Please write the following entries out once more, exactly.
***** Entries shown *****
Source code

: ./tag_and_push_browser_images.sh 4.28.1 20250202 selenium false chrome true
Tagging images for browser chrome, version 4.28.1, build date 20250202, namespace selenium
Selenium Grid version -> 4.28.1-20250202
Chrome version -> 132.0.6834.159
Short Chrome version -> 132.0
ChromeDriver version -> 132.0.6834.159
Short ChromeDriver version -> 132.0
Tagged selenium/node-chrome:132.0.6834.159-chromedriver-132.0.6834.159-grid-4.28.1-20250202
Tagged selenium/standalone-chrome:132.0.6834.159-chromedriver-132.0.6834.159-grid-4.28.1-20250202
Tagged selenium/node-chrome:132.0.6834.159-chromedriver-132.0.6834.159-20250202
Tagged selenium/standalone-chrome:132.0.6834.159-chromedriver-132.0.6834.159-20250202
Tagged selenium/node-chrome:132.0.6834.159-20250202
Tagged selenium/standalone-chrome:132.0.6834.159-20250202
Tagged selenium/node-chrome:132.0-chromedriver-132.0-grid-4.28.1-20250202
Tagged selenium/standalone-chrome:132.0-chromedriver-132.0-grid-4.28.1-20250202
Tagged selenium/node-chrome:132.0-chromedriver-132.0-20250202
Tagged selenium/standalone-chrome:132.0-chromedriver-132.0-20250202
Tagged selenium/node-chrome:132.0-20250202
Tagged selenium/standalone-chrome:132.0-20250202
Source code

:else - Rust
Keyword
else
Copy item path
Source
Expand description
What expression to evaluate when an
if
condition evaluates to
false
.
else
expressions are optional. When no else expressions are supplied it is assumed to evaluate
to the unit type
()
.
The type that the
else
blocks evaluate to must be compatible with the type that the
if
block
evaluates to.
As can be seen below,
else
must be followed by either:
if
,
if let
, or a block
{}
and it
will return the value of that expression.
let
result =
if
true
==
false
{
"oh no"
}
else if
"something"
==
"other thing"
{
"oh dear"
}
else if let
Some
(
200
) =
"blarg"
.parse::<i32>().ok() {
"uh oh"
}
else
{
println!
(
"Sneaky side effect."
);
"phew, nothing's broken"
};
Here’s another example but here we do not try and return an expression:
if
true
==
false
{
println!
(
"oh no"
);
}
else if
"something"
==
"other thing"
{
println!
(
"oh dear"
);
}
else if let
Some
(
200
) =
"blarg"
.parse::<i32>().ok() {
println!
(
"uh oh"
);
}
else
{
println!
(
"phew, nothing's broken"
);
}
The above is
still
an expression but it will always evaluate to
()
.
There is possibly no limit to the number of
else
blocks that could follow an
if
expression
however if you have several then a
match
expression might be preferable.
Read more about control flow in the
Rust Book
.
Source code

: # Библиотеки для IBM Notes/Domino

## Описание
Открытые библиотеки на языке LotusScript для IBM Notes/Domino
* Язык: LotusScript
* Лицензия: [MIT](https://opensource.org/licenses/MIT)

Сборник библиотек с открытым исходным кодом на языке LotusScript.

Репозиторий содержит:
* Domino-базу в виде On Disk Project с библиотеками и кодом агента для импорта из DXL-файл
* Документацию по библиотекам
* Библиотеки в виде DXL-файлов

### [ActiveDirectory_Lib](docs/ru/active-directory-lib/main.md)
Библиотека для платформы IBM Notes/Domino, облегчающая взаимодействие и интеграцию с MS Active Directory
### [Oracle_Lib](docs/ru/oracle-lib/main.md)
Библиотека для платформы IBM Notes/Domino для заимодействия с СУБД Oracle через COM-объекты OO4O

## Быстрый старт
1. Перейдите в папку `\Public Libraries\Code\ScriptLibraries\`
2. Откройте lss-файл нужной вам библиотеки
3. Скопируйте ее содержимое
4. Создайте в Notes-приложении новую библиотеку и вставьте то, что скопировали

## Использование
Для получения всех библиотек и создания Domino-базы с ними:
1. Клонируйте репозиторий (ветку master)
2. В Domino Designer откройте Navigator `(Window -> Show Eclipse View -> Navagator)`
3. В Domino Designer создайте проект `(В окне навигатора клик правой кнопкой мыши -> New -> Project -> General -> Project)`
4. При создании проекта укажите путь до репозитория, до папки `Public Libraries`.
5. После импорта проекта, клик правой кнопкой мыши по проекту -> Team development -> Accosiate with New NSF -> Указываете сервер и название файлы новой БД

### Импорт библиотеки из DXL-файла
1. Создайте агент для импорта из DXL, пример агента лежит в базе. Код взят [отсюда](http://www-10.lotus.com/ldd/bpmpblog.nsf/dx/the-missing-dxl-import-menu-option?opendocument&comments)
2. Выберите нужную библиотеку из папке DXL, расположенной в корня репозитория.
*****
- Answer space
Source code

: ./tag_and_push_browser_images.sh 4.28.1 20250202 selenium false chrome true
Tagging images for browser chrome, version 4.28.1, build date 20250202, namespace selenium
Selenium Grid version -> 4.28.1-20250202
Chrome version -> 132.0.6834.159
Short Chrome version -> 132.0
ChromeDriver version -> 132.0.6834.159
Short ChromeDriver version -> 132.0
Tagged selenium/node-chrome:132.0.6834.159-chromedriver-132.0.6834.159-grid-4.28.1-20250202
Tagged selenium/standalone-chrome:132.0.6834.159-chromedriver-132.0.6834.159-grid-4.28.1-20250202
Tagged selenium/node-chrome:132.0.6834.159-chromedriver-132.0.6834.159-20250202
Tagged selenium/standalone-chrome:132.0.6834.159-chromedriver-132.0.6834.159-20250202
Tagged selenium/node-chrome:132.0.6834.159-20250202
Tagged selenium/standalone-chrome:132.0.6834.159-20250202
Tagged selenium/node-chrome:132.0-chromedriver-132.0-grid-4.28.1-20250202
Tagged selenium/standalone-chrome:132.0-chromedriver-132.0-grid-4.28.1-20250202
Tagged selenium/node-chrome:132.0-chromedriver-132.0-20250202
Tagged selenium/standalone-chrome:132.0-chromedriver-132.0-20250202
Tagged selenium/node-chrome:132.0-20250202
Tagged selenium/standalone-chrome:132.0-20250202
Source code

:else - Rust
Keyword
else
Copy item path
Source
Expand description
What expression to evaluate when an
if
condition evaluates to
false
.
else
expressions are optional. When no else expressions are supplied it is assumed to evaluate
to the unit type
()
.
The type that the
else
blocks evaluate to must be compatible with the type that the
if
block
evaluates to.
As can be seen below,
else
must be followed by either:
if
,
if let
, or a block
{}
and it
will return the value of that expression.
let
result =
if
true
==
false
{
"oh no"
}
else if
"something"
==
"other thing"
{
"oh dear"
}
else if let
Some
(
200
) =
"blarg"
.parse::<i32>().ok() {
"uh oh"
}
else
{
println!
(
"Sneaky side effect."
);
"phew, nothing's broken"
};
Here’s another example but here we do not try and return an expression:
if
true
==
false
{
println!
(
"oh no"
);
}
else if
"something"
==
"other thing"
{
println!
(
"oh dear"
);
}
else if let
Some
(
200
) =
"blarg"
.parse::<i32>().ok() {
println!
(
"uh oh"
);
}
else
{
println!
(
"phew, nothing's broken"
);
}
The above is
still
an expression but it will always evaluate to
()
.
There is possibly no limit to the number of
else
blocks that could follow an
if
expression
however if you have several then a
match
expression might be preferable.
Read more about control flow in the
Rust Book
.
Source code

: # Библиотеки для IBM Notes/Domino

## Описание
Открытые библиотеки на языке LotusScript для IBM Notes/Domino
* Язык: LotusScript
* Лицензия: [MIT](https://opensource.org/licenses/MIT)

Сборник библиотек с открытым исходным кодом на языке LotusScript.

Репозиторий содержит:
* Domino-базу в виде On Disk Project с библиотеками и кодом агента для импорта из DXL-файл
* Документацию по библиотекам
* Библиотеки в виде DXL-файлов

### [ActiveDirectory_Lib](docs/ru/active-directory-lib/main.md)
Библиотека для платформы IBM Notes/Domino, облегчающая взаимодействие и интеграцию с MS Active Directory
### [Oracle_Lib](docs/ru/oracle-lib/main.md)
Библиотека для платформы IBM Notes/Domino для заимодействия с СУБД Oracle через COM-объекты OO4O

## Быстрый старт
1. Перейдите в папку `\Public Libraries\Code\ScriptLibraries\`
2. Откройте lss-файл нужной вам библиотеки
3. Скопируйте ее содержимое
4. Создайте в Notes-приложении новую библиотеку и вставьте то, что скопировали

## Использование
Для получения всех библиотек и создания Domino-базы с ними:
1. Клонируйте репозиторий (ветку master)
2. В Domino Designer откройте Navigator `(Window -> Show Eclipse View -> Navagator)`
3. В Domino Designer создайте проект `(В окне навигатора клик правой кнопкой мыши -> New -> Project -> General -> Project)`
4. При создании проекта укажите путь до репозитория, до папки `Public Libraries`.
5. После импорта проекта, клик правой кнопкой мыши по проекту -> Team development -> Accosiate with New NSF -> Указываете сервер и название файлы новой БД

### Импорт библиотеки из DXL-файла
1. Создайте агент для импорта из DXL, пример агента лежит в базе. Код взят [отсюда](http://www-10.lotus.com/ldd/bpmpblog.nsf/dx/the-missing-dxl-import-menu-option?opendocument&comments)
2. Выберите нужную библиотеку из папке DXL, расположенной в корня репозитория.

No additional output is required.